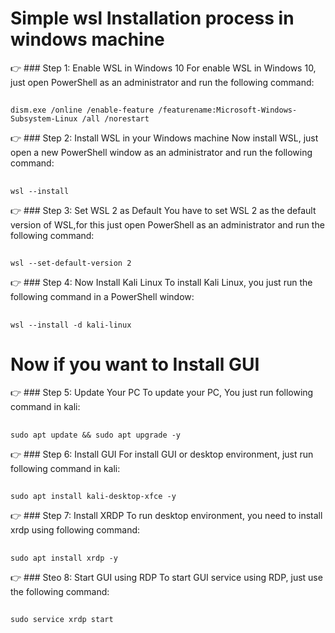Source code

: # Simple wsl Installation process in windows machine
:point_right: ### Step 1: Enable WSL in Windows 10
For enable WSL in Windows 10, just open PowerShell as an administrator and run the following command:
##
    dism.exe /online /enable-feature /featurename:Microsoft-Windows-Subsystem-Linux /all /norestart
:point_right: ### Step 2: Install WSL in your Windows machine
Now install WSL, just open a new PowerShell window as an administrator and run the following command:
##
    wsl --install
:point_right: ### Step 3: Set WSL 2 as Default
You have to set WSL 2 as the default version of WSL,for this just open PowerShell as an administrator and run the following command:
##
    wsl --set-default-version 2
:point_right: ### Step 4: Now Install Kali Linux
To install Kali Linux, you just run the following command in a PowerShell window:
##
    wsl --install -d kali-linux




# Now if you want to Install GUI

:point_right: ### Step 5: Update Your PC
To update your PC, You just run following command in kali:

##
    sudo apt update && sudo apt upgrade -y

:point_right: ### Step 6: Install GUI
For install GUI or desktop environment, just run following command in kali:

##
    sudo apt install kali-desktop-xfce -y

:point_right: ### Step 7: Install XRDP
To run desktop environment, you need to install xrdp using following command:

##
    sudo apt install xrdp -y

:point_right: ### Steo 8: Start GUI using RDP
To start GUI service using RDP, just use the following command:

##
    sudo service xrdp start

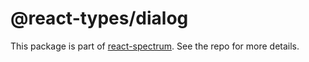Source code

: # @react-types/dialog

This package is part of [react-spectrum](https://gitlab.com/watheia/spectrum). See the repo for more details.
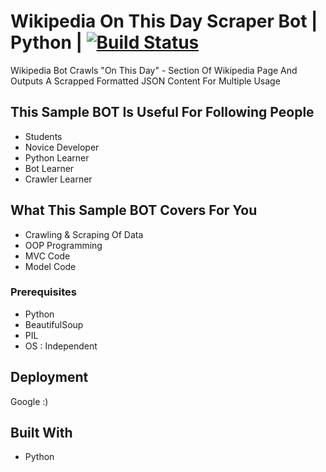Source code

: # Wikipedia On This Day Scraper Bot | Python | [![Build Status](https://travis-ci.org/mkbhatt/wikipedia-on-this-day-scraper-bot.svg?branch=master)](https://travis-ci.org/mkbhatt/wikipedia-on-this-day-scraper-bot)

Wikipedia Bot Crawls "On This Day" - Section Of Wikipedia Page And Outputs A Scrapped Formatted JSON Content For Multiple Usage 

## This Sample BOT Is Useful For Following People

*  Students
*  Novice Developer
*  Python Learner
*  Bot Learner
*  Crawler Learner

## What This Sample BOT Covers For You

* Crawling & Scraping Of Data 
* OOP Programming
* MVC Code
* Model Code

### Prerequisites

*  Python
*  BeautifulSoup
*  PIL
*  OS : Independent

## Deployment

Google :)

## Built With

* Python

-- EXERCISE OBJECTIVE --
Write out, exactly and with nothing added, every line from the one that holds "To start GUI" to the end of the entries above; pictures stay out.

-- RESPONSE TO THIS EXERCISE --
To start GUI service using RDP, just use the following command:

##
    sudo service xrdp start

Source code

: # @react-types/dialog

This package is part of [react-spectrum](https://gitlab.com/watheia/spectrum). See the repo for more details.
Source code

: # Wikipedia On This Day Scraper Bot | Python | [![Build Status](https://travis-ci.org/mkbhatt/wikipedia-on-this-day-scraper-bot.svg?branch=master)](https://travis-ci.org/mkbhatt/wikipedia-on-this-day-scraper-bot)

Wikipedia Bot Crawls "On This Day" - Section Of Wikipedia Page And Outputs A Scrapped Formatted JSON Content For Multiple Usage 

## This Sample BOT Is Useful For Following People

*  Students
*  Novice Developer
*  Python Learner
*  Bot Learner
*  Crawler Learner

## What This Sample BOT Covers For You

* Crawling & Scraping Of Data 
* OOP Programming
* MVC Code
* Model Code

### Prerequisites

*  Python
*  BeautifulSoup
*  PIL
*  OS : Independent

## Deployment

Google :)

## Built With

* Python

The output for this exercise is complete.